Information given:
- - -

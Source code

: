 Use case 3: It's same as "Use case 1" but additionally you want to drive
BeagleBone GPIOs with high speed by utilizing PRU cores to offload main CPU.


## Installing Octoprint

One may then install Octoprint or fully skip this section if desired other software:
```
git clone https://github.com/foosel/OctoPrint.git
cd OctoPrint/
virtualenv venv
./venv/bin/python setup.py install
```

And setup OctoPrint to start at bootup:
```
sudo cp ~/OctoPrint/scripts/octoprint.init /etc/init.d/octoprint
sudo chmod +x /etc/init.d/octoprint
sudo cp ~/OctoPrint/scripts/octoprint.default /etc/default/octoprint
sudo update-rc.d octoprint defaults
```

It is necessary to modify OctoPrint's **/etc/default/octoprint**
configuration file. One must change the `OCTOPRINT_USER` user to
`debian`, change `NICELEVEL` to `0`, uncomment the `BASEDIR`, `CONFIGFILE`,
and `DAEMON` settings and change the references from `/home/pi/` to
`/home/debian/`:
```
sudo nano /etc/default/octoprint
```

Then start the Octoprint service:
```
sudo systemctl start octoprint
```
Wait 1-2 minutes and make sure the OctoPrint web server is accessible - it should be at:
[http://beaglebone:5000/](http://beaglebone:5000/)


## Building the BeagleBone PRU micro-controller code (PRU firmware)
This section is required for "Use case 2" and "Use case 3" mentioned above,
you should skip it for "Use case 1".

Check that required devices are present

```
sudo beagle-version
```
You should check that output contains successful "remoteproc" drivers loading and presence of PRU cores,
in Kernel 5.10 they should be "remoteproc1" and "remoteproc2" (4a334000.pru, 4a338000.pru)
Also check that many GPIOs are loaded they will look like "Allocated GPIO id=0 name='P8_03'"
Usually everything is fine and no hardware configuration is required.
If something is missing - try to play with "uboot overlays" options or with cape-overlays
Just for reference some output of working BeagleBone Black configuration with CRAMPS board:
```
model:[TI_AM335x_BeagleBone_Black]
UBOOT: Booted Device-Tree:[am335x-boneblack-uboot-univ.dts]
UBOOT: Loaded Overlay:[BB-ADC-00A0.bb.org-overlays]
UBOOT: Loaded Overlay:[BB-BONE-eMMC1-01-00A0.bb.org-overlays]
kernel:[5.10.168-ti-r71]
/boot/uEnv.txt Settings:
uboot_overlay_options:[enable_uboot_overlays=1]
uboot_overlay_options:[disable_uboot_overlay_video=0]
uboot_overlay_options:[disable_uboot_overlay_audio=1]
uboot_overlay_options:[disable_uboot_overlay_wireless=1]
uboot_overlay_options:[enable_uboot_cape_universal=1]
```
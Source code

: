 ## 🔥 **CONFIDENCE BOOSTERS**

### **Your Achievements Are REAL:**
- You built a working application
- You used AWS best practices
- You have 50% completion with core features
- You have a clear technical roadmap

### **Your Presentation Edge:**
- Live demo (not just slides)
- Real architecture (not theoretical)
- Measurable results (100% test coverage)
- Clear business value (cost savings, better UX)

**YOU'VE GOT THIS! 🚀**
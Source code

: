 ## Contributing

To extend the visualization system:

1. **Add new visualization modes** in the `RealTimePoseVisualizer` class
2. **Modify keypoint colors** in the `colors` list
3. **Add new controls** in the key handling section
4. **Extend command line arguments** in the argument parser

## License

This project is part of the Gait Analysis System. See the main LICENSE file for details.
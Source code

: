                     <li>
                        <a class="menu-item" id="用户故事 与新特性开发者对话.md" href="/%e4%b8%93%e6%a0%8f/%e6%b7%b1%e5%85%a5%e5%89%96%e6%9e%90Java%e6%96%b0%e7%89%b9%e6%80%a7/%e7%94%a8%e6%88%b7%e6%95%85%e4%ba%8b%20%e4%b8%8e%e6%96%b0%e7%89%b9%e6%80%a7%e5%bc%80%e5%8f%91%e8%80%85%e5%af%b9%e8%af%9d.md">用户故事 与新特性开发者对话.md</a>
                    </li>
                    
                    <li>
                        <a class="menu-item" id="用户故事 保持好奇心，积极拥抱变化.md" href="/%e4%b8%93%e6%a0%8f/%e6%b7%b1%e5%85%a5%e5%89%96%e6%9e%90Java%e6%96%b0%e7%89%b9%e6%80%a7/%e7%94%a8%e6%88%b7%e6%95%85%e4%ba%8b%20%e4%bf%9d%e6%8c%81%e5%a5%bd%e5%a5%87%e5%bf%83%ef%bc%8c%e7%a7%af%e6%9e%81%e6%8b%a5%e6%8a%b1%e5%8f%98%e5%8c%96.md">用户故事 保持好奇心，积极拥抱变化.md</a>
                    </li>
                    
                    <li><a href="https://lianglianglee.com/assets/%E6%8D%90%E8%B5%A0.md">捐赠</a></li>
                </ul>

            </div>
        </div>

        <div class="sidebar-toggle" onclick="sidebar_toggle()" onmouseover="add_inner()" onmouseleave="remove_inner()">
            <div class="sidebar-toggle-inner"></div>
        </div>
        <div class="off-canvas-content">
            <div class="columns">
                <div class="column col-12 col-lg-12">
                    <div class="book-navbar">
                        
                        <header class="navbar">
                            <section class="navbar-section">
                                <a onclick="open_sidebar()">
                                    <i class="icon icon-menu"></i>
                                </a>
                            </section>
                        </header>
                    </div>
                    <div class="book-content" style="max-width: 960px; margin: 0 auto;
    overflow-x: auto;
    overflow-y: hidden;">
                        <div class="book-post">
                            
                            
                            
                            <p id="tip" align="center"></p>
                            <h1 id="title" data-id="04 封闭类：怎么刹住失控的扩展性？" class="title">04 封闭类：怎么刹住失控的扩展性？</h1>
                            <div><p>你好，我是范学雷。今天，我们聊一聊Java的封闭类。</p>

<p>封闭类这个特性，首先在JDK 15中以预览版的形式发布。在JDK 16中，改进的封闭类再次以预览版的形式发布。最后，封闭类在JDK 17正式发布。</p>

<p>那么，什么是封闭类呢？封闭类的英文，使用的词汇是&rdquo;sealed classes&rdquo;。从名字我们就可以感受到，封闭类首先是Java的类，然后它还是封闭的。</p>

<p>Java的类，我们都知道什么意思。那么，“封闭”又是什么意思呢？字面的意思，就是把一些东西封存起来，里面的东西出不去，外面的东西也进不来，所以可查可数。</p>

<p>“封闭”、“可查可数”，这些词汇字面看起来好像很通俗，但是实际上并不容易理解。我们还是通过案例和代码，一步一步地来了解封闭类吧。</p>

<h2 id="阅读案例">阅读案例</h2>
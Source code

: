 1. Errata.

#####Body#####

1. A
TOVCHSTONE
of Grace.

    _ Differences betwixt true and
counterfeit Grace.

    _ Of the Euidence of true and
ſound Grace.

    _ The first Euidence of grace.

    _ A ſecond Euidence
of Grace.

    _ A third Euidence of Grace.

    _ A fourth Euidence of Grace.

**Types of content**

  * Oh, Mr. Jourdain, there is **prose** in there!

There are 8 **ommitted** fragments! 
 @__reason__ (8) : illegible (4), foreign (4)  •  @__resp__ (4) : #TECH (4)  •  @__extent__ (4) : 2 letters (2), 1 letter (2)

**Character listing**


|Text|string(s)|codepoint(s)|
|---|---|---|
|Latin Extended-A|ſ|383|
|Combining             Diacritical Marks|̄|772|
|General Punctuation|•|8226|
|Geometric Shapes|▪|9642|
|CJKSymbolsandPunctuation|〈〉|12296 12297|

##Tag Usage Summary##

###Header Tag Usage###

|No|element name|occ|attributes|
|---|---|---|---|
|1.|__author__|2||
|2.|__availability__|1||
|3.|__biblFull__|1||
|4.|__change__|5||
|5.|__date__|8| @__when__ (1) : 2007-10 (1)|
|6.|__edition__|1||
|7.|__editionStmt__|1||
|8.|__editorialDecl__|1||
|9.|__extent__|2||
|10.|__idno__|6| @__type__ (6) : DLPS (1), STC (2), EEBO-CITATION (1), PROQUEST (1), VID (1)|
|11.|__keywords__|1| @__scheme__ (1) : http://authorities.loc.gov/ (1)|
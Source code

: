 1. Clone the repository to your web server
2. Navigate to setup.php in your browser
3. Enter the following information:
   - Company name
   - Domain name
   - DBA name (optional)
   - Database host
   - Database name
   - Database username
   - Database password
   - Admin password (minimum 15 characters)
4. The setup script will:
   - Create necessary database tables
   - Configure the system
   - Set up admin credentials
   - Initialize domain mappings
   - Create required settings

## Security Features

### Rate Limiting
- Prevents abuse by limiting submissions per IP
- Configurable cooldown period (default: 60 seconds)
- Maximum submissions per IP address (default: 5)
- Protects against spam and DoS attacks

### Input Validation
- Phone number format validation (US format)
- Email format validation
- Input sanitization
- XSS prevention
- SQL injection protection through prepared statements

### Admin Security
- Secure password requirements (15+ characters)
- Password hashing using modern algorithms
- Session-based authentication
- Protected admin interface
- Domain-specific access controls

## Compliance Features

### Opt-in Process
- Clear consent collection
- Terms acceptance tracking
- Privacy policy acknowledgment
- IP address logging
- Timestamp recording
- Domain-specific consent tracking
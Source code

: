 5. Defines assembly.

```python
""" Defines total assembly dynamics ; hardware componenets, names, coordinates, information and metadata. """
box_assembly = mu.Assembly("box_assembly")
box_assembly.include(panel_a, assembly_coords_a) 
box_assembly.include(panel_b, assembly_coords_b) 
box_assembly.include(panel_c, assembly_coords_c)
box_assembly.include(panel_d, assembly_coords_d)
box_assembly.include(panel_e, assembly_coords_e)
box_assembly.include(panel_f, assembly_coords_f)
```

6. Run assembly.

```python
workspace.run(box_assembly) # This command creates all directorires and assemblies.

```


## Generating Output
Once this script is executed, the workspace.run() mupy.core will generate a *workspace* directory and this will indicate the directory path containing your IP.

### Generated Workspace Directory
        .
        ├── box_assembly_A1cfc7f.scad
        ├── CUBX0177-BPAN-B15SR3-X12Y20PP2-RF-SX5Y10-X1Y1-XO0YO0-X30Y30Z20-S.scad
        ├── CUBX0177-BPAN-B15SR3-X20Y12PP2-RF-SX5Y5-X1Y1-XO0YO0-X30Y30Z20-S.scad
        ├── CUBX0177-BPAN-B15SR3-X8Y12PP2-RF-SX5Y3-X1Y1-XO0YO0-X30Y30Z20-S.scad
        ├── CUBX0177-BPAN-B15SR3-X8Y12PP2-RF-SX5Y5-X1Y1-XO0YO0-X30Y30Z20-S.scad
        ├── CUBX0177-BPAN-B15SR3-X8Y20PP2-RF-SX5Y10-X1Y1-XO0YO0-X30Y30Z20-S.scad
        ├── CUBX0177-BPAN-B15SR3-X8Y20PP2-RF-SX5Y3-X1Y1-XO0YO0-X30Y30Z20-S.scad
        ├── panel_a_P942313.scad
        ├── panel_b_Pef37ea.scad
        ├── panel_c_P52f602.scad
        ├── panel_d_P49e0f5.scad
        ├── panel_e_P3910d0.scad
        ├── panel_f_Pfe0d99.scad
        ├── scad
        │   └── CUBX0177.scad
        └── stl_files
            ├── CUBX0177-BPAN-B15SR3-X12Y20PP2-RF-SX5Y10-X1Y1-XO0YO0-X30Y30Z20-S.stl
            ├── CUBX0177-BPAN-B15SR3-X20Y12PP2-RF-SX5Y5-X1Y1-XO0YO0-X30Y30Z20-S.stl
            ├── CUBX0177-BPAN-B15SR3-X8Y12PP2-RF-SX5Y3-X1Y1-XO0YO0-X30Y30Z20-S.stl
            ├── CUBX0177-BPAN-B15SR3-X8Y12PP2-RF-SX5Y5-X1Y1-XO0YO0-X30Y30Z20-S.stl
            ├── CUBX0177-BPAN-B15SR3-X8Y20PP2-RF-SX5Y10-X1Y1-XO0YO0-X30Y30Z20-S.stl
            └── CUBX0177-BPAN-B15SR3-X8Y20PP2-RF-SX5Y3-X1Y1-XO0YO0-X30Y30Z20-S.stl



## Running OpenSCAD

- - -

Your assignment:
Print, without alteration, only the lines above between the one holding "- Email format validation" and the one holding "- Terms acceptance tracking", inclusive.

Answer box:
- Email format validation
- Input sanitization
- XSS prevention
- SQL injection protection through prepared statements

### Admin Security
- Secure password requirements (15+ characters)
- Password hashing using modern algorithms
- Session-based authentication
- Protected admin interface
- Domain-specific access controls

## Compliance Features

### Opt-in Process
- Clear consent collection
- Terms acceptance tracking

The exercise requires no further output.